Dingler, of course, returns healthy behind the plate, a captain, and the pre-season pick for Big Ten Player of The Year. Beals calls him the best athlete on the field – a “dude”. Another Big Ten coach calls him…a game changer at the plate and behind the plate.” He hit .291 in limited action last year and no one in the Big Ten – or the country – throws it better.
Senior Brent Todys is the catching backup, along with hitting in the DH spot. Todys is going to hit, with 9 homers and 41 RBIs in 199 at bats in 2019.
“The defense should be improved defensively again,” assures Beals. “And I’m confident that Dezenzo will take the next step as a hitter (81 strikeouts in 216 at bats). Conner Pohl was really good for us at first base, and he needs to get off to a good start at the plate. We’re looking for line drives. The power will take care of itself.”
Conclusion on the eight position players: Probably more athletic in the outfield and solid defensively in the infield. Beals stresses a different offensive personality for 2020 – line drives and excitement on the bases – but this will not be a team devoid of home runs. They hit 69 last year, and Pohl, Dezenzo, Todys, Dingler, Clegg and a player to be named later will account for two-thirds that many this year.

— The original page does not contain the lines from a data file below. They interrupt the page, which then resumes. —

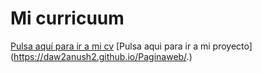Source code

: # Mi curricuum
[Pulsa aquí para ir a mi cv]( https://daw2anush2.github.io/curriculum/)
[Pulsa aqui para ir a mi proyecto] (https://daw2anush2.github.io/Paginaweb/.)
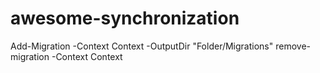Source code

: # awesome-synchronization

Add-Migration -Context Context -OutputDir "Folder/Migrations"
remove-migration -Context Context
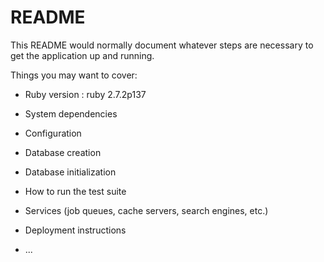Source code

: # README

This README would normally document whatever steps are necessary to get the
application up and running.

Things you may want to cover:

* Ruby version : ruby 2.7.2p137

* System dependencies

* Configuration

* Database creation

* Database initialization

* How to run the test suite

* Services (job queues, cache servers, search engines, etc.)

* Deployment instructions

* ...
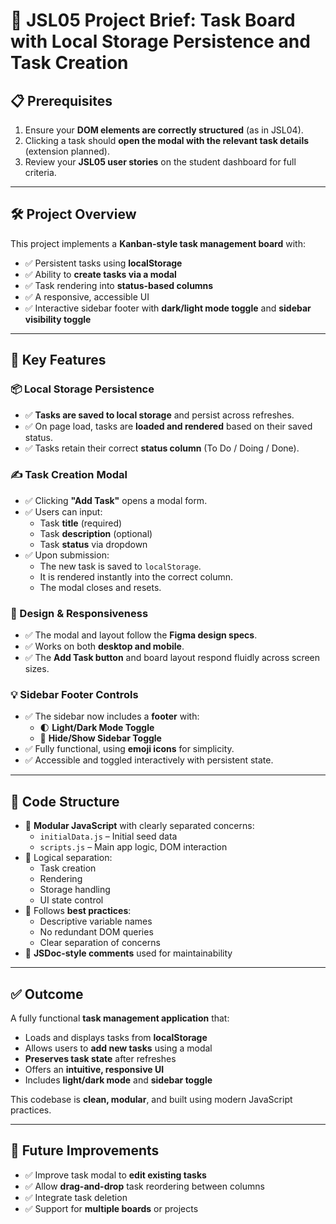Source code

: # 🧠 JSL05 Project Brief: Task Board with Local Storage Persistence and Task Creation

## 📋 Prerequisites

1. Ensure your **DOM elements are correctly structured** (as in JSL04).
2. Clicking a task should **open the modal with the relevant task details** (extension planned).
3. Review your **JSL05 user stories** on the student dashboard for full criteria.

---

## 🛠️ Project Overview

This project implements a **Kanban-style task management board** with:

- ✅ Persistent tasks using **localStorage**
- ✅ Ability to **create tasks via a modal**
- ✅ Task rendering into **status-based columns**
- ✅ A responsive, accessible UI
- ✅ Interactive sidebar footer with **dark/light mode toggle** and **sidebar visibility toggle**

---

## 🎯 Key Features

### 📦 Local Storage Persistence

- ✅ **Tasks are saved to local storage** and persist across refreshes.
- ✅ On page load, tasks are **loaded and rendered** based on their saved status.
- ✅ Tasks retain their correct **status column** (To Do / Doing / Done).

### ✍️ Task Creation Modal

- ✅ Clicking **"Add Task"** opens a modal form.
- ✅ Users can input:
  - Task **title** (required)
  - Task **description** (optional)
  - Task **status** via dropdown
- ✅ Upon submission:
  - The new task is saved to `localStorage`.
  - It is rendered instantly into the correct column.
  - The modal closes and resets.

### 🎨 Design & Responsiveness

- ✅ The modal and layout follow the **Figma design specs**.
- ✅ Works on both **desktop and mobile**.
- ✅ The **Add Task button** and board layout respond fluidly across screen sizes.

### 💡 Sidebar Footer Controls

- ✅ The sidebar now includes a **footer** with:
  - 🌓 **Light/Dark Mode Toggle**
  - 🫥 **Hide/Show Sidebar Toggle**
- ✅ Fully functional, using **emoji icons** for simplicity.
- ✅ Accessible and toggled interactively with persistent state.

---

## 🧱 Code Structure

- 🔄 **Modular JavaScript** with clearly separated concerns:
  - `initialData.js` – Initial seed data
  - `scripts.js` – Main app logic, DOM interaction
- 🧩 Logical separation:
  - Task creation
  - Rendering
  - Storage handling
  - UI state control
- 🧼 Follows **best practices**:
  - Descriptive variable names
  - No redundant DOM queries
  - Clear separation of concerns
- 📘 **JSDoc-style comments** used for maintainability

---

## ✅ Outcome

A fully functional **task management application** that:

- Loads and displays tasks from **localStorage**
- Allows users to **add new tasks** using a modal
- **Preserves task state** after refreshes
- Offers an **intuitive, responsive UI**
- Includes **light/dark mode** and **sidebar toggle**

This codebase is **clean, modular**, and built using modern JavaScript practices.

---

## 🔄 Future Improvements

- ✅ Improve task modal to **edit existing tasks**
- ✅ Allow **drag-and-drop** task reordering between columns
- ✅ Integrate task deletion
- ✅ Support for **multiple boards** or projects
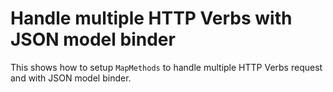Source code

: # Handle multiple HTTP Verbs with JSON model binder

This shows how to setup `MapMethods` to handle multiple HTTP Verbs request and with JSON model binder.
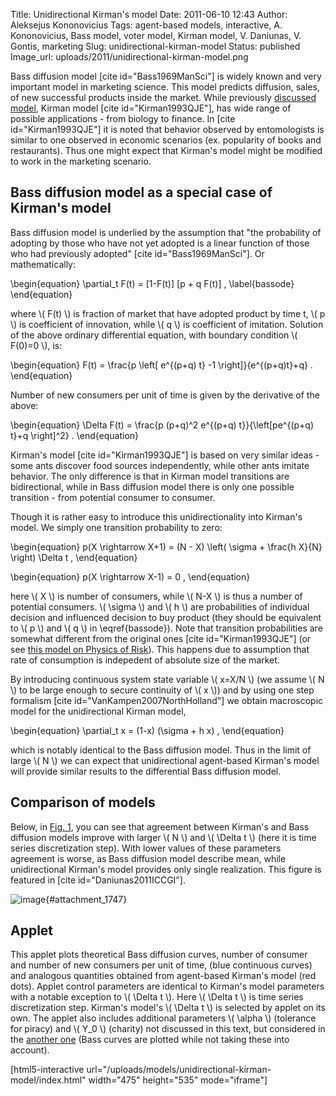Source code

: Title: Unidirectional Kirman's model
Date: 2011-06-10 12:43
Author: Aleksejus Kononovicius
Tags: agent-based models, interactive, A. Kononovicius, Bass model, voter model, Kirman model, V. Daniunas, V. Gontis, marketing
Slug: unidirectional-kirman-model
Status: published
Image_url: uploads/2011/unidirectional-kirman-model.png

Bass diffusion model \[cite
id="Bass1969ManSci"\] is widely known and very important model in
marketing science. This model predicts diffusion, sales, of new
successful products inside the market. While previously [discussed
model]({filename}/articles/2010/kirman-ants.md),
Kirman model \[cite id="Kirman1993QJE"\], has wide range of possible
applications - from biology to finance. In \[cite id="Kirman1993QJE"\]
it is noted that behavior observed by entomologists is similar to one
observed in economic scenarios (ex. popularity of books and
restaurants). Thus one might expect that Kirman's model might be
modified to work in the marketing scenario.<!--more-->

Bass diffusion model as a special case of Kirman's model
--------------------------------------------------------

Bass diffusion model is underlied by the assumption that "the
probability of adopting by those who have not yet adopted is a linear
function of those who had previously adopted" \[cite
id="Bass1969ManSci"\]. Or mathematically:

\begin{equation}
 \partial\_t F(t) = \[1-F(t)\] \[p + q F(t)\] , \label{bassode}
\end{equation}

where \\\(  F(t) \\\) is fraction of market that have adopted product by
time t, \\\(  p \\\) is coefficient of innovation, while \\\(  q \\\) is
coefficient of imitation. Solution of the above ordinary differential
equation, with boundary condition \\\(  F(0)=0 \\\), is:

\begin{equation}
 F(t) = \frac{p \left\[ e^{(p+q) t} -1 \right\]}{e^{(p+q)t}+q} . 
\end{equation}

Number of new consumers per unit of time is given by the derivative of
the above:

\begin{equation}
 \Delta F(t) = \frac{p (p+q)^2 e^{(p+q) t}}{\left\[pe^{(p+q) t}+q \right\]^2} . 
\end{equation}

Kirman's model \[cite id="Kirman1993QJE"\] is based on very similar
ideas - some ants discover food sources independently, while other ants
imitate behavior. The only difference is that in Kirman model
transitions are bidirectional, while in Bass diffusion model there is
only one possible transition - from potential consumer to consumer.

Though it is rather easy to introduce this unidirectionality into
Kirman's model. We simply one transition probability to zero:

\begin{equation}
 p(X \rightarrow X+1) = (N - X) \left( \sigma + \frac{h X}{N} \right) \Delta t , 
\end{equation}

\begin{equation}
 p(X \rightarrow X-1) = 0 , 
\end{equation}

here \\\(  X \\\) is number of consumers, while \\\(  N-X \\\) is thus a
number of potential consumers. \\\(  \sigma \\\) and \\\(  h \\\) are
probabilities of individual decision and influenced decision to buy
product (they should be equivalent to \\\(  p \\\) and \\\(  q \\\) in
\eqref{bassode}). Note that transition probabilities are somewhat
different from the original ones \[cite id="Kirman1993QJE"\] (or see
[this model on Physics of
Risk]({filename}/articles/2010/kirman-ants.md)).
This happens due to assumption that rate of consumption is indepedent of
absolute size of the market.

By introducing continuous system state variable \\\(  x=X/N \\\) (we
assume \\\(  N \\\) to be large enough to secure continuity of \\\( x \\\)) and by using one step formalism \[cite
id="VanKampen2007NorthHolland"\] we obtain macroscopic model for the
unidirectional Kirman model,

\begin{equation}
 \partial\_t x = (1-x) (\sigma + h x) , 
\end{equation}

which is notably identical to the Bass diffusion model. Thus in the
limit of large \\\(  N \\\) we can expect that unidirectional agent-based
Kirman's model will provide similar results to the differential Bass
diffusion model.

Comparison of models
--------------------

Below, in [Fig. 1](#attachment_1747), you can see that agreement
between Kirman's and Bass diffusion models improve with larger \\\( N \\\) and \\\(  \Delta t \\\) (here it is time series discretization
step). With lower values of these parameters agreement is worse, as Bass
diffusion model describe mean, while unidirectional Kirman's model
provides only single realization. This figure is featured in \[cite
id="Daniunas2011ICCGI"\].

![image]({static}/uploads/2011/unidirectional-kirman-model.png "Agreement between Kirman's (red dots) and Bass
diffusion (blue curves) models. (a) N=1000, Δt=0.1, (b) N=1000, Δt=1,
(c) N=10000, Δt=0.1, (d) N=10000, Δt=1. Other model parameters: σ=0.01,
h=0.275."){#attachment_1747}

Applet
------

This applet plots theoretical Bass diffusion curves, number of consumer
and number of new consumers per unit of time, (blue continuous curves)
and analogous quantities obtained from agent-based Kirman's model (red
dots). Applet control parameters are identical to Kirman's model
parameters with a notable exception to \\\(  \Delta t \\\). Here
\\\( \Delta t \\\) is time series discretization step. Kirman's model's
\\\( \Delta t \\\) is selected by applet on its own. The applet also includes
additional parameters \\\(  \alpha \\\) (tolerance for piracy) and
\\\(  Y\_0 \\\) (charity) not discussed in this text, but considered in
the [another
one]({filename}/articles/2012/what-can-the-bass-diffusion-model-tell-us-about-piracy.md)
(Bass curves are plotted while not taking these into account).

[html5-interactive
url="/uploads/models/unidirectional-kirman-model/index.html"
width="475" height="535" mode="iframe"]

I think they’ll probably hit in the range of .270. Last year they averaged 5.5 runs a game and gave up 4.7. This year I would expect a run less on offense, and a half run less in earned run average. That’s winning baseball if the blueprint – Beals’ process – holds true.
Are they good enough to return to the Big Ten tourney, and the NCAA?
That’s the goal, but we really won’t know until April. The schedule is conducive for early success with St. Joe’s (sub .500 in 2019), Pitt (sub .500 in 2019), and Indiana State (43-18 in 2019) on opening weekend.
“That’s a good test, and a fair test,” says Beals. “We want to get three quality starts for our weekend rotation before going to Georgia Tech (43-19 last year, #19 pre-season) on week 2. And Tech will be a really good test.”
Between that and the Big Ten opener they’ll play Lipscomb, Stetson, Harvard, Fairfield, North Florida, and Liberty on home-opening weekend.
The crystal ball says…
I meant what I wrote in the opening, but the burden is on pitching. They HAVE to pitch and a lot rests on misters Lonsway, Burhenn, and Smith. And is there any lightning in that bullpen bottle? Nobody knows at this point. 4.5 runs is enough to win on two out of three days if you limit the opposition to 4. That would mean .600 baseball, which is a bit better than they did last year (.580) scoring a run more per game.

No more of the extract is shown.